Infelizmente essa realidade ainda é bem diferente em diversos Estados mais conservadores, como a maioria dos Estados africanos e asiáticos. Atualmente ser LGBTQ é crime em 77 países, sendo passível de punição a morte em 6 territórios diferentes.
Mesmo quando não há uma legislação que de fato condene o grupo LGBTQ a prisão ou a morte, em muitos destes países há uma imensa perseguição institucionalizada, impedindo o acesso à educação, promovendo políticas institucionalizadas de segregação social, políticas de restrição ao mercado de trabalho e etc. O que caracteriza uma grave e generalizada afronta aos princípios mais básicos dos direitos humanos.
Por esse motivo, muitos membros da comunidade LGBTQ são forçados a abandonar os seus países de origem pois são vítimas dessas perseguições, temendo pela sua própria vida. O que os caracteriza como refugiados, segundo a Convenção das Nações Unidas relativa ao Estatuto dos Refugiados de 1951.

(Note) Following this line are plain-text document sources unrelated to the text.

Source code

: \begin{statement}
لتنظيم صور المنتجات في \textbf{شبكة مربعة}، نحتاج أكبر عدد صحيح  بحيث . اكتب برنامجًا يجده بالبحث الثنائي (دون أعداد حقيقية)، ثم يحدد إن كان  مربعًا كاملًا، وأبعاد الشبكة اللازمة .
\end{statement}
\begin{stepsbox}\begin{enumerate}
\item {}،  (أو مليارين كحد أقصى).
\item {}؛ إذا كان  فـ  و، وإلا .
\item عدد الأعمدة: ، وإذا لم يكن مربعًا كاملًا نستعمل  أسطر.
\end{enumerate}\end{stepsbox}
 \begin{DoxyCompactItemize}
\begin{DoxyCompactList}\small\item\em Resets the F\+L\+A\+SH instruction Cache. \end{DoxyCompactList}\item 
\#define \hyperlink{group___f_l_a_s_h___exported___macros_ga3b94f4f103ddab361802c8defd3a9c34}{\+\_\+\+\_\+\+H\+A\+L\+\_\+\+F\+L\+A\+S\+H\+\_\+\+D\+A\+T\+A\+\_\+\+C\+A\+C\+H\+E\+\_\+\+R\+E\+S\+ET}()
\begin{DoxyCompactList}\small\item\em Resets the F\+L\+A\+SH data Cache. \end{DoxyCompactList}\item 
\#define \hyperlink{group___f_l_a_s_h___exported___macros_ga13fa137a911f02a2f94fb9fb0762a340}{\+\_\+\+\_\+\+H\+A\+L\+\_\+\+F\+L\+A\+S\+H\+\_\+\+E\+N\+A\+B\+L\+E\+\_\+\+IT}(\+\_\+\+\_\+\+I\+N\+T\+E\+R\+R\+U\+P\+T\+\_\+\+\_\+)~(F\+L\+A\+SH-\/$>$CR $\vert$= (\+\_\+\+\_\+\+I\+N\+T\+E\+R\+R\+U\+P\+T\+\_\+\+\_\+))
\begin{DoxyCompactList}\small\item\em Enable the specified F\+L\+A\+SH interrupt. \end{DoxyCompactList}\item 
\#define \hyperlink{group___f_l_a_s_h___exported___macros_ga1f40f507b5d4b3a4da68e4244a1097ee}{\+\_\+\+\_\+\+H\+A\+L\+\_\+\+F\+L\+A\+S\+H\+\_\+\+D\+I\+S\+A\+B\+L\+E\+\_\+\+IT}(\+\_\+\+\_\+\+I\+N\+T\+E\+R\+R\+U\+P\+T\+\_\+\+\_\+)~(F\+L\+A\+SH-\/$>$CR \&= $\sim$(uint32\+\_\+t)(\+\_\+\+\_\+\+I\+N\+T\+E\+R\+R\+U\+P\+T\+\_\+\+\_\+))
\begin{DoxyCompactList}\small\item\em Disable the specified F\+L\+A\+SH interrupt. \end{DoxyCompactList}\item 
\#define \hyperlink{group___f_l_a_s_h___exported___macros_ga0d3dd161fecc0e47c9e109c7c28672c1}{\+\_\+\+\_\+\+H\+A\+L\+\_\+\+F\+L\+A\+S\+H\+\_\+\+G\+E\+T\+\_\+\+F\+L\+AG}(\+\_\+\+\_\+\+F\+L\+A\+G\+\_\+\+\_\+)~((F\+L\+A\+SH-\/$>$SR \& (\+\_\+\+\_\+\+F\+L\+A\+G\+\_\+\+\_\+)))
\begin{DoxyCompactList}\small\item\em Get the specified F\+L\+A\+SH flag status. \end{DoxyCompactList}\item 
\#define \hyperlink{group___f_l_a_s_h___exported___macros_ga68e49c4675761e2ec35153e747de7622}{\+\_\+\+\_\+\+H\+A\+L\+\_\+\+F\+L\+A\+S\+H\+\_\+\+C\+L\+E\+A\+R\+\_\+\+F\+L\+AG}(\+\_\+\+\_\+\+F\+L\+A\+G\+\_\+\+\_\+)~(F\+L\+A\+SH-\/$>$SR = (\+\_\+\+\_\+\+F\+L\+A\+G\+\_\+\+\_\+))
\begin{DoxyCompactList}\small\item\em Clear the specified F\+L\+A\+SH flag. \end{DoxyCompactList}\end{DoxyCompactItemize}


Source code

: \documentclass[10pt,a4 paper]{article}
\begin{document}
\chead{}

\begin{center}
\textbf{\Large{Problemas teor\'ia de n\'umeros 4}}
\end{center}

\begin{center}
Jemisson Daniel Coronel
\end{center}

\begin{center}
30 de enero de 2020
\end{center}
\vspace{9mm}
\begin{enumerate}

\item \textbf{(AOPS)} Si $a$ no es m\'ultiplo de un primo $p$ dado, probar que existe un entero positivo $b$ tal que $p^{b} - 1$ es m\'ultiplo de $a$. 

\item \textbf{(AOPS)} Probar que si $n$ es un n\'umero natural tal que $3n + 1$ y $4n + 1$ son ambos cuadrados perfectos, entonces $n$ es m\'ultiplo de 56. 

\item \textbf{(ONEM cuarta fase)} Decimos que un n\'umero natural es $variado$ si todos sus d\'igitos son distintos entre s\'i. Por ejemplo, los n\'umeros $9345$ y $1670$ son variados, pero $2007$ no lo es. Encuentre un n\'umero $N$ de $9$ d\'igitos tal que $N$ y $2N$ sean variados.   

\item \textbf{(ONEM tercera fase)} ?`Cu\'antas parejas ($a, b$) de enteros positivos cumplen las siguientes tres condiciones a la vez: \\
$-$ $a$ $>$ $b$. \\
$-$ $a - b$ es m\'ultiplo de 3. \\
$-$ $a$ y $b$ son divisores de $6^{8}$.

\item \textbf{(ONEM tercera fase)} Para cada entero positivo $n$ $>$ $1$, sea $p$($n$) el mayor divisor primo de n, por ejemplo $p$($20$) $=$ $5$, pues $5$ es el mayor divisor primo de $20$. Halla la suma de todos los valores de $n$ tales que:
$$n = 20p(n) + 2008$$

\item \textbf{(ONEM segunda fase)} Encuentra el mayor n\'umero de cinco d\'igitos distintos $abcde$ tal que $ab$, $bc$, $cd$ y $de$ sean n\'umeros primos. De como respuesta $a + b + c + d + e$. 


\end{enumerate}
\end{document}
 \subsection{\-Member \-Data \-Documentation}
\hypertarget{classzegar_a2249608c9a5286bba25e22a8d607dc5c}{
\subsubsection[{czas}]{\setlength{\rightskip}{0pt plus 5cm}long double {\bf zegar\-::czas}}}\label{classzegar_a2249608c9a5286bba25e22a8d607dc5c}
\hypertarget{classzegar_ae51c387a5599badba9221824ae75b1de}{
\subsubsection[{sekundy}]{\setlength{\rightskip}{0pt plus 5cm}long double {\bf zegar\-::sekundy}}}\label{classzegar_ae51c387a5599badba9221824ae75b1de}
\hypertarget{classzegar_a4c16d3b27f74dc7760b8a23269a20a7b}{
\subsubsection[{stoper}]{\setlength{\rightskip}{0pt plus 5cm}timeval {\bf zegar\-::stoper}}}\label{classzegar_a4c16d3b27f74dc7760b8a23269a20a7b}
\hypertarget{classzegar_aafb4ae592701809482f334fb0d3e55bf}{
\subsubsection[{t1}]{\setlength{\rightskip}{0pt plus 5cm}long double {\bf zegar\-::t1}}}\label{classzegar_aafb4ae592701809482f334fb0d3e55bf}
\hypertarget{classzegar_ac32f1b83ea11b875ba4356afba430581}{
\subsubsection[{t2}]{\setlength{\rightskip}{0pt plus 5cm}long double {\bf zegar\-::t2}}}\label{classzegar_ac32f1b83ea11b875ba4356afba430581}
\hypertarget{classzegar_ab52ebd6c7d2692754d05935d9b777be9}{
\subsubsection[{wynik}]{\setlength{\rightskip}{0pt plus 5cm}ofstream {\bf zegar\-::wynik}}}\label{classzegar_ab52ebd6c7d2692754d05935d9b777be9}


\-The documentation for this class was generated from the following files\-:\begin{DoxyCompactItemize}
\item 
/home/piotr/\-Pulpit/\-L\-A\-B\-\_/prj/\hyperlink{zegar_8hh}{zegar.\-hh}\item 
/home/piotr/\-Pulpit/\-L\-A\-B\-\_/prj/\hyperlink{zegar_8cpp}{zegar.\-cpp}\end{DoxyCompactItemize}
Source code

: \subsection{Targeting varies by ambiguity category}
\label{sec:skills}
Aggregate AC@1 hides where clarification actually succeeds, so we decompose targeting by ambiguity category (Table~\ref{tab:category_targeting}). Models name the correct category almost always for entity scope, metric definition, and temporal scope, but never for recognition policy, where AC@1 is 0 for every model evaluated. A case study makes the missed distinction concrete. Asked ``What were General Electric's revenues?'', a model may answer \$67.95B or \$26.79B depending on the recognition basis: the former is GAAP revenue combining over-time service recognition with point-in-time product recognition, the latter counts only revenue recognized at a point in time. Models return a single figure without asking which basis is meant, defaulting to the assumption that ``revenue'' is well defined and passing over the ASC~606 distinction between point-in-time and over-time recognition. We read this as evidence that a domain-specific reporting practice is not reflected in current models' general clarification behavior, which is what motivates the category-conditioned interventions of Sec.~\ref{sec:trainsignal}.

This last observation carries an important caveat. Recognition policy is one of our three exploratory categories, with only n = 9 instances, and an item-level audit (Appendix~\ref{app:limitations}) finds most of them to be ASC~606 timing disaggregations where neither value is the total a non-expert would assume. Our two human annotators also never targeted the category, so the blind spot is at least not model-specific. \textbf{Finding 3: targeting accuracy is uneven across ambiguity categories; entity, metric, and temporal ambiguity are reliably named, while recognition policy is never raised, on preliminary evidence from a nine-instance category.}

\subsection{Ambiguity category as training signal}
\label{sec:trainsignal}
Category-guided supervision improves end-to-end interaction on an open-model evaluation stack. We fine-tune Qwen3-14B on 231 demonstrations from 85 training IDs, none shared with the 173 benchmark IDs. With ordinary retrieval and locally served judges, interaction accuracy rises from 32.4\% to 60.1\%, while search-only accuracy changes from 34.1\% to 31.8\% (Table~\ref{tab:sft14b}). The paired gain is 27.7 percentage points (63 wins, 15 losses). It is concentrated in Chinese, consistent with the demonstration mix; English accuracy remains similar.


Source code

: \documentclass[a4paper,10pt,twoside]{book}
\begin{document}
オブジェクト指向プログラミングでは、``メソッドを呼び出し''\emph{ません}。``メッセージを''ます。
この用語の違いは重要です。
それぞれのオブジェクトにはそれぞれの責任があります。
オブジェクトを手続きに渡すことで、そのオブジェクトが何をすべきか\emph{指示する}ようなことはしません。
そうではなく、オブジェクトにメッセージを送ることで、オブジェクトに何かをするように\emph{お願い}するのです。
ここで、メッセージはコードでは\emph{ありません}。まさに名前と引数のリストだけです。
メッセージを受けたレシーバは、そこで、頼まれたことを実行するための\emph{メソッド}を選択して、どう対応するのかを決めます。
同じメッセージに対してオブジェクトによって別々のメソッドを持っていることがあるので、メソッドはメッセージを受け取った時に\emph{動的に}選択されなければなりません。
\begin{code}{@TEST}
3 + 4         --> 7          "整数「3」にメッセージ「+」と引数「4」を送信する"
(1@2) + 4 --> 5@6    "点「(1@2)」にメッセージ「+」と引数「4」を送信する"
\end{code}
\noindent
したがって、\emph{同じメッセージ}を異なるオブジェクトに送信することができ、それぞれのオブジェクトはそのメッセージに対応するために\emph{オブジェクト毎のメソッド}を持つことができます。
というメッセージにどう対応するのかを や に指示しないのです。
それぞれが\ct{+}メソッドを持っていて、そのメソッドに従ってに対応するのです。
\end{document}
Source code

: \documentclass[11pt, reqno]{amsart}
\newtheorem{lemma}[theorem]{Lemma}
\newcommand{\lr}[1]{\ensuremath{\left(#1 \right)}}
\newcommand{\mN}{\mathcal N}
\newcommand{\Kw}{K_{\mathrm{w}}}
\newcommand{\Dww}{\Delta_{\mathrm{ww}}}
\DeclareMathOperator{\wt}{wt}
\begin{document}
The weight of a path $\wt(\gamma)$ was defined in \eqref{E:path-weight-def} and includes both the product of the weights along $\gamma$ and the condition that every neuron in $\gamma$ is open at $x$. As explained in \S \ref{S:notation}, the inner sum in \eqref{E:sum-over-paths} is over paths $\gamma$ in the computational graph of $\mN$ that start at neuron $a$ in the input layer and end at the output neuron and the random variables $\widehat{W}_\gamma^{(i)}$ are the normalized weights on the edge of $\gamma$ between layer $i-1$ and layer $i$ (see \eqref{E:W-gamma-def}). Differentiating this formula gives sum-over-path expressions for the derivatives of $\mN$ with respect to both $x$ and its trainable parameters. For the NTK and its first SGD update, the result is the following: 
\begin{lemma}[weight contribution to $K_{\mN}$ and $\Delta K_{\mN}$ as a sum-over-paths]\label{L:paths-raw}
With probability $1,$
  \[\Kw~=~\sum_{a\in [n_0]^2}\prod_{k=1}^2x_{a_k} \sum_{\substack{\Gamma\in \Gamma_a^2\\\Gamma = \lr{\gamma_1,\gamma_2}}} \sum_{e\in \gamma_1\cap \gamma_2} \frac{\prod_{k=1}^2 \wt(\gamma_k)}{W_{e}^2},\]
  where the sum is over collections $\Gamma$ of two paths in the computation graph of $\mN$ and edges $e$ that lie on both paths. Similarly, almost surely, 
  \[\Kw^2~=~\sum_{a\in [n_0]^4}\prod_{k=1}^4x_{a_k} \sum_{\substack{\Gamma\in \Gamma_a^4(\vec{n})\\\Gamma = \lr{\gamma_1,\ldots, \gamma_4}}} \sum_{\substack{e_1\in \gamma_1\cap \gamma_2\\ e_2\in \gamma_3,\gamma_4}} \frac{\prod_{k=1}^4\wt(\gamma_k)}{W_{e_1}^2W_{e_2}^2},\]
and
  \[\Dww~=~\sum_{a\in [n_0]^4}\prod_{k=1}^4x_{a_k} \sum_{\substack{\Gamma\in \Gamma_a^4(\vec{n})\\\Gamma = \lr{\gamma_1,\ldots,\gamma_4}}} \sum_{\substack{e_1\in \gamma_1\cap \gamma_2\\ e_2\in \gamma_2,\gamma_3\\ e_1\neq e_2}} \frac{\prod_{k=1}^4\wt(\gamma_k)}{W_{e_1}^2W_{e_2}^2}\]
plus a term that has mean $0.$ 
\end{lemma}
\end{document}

Segundo o artigo 1º da Convenção, emendado pelo Protocolo de 1967 define como refugiado “toda a pessoa que, em razão de fundados temores de perseguição devido a sua raça, religião, nacionalidade, associação a determinado grupo social ou opinião política, encontra-se fora de seu país de origem e que, por causa dos ditos temores, não pode ou não quer fazer uso da proteção desse país ou, não tendo uma nacionalidade e estando fora do país em que residia como resultado daqueles eventos, não poderá, em razão daqueles temores, não quer regressar ao mesmo”.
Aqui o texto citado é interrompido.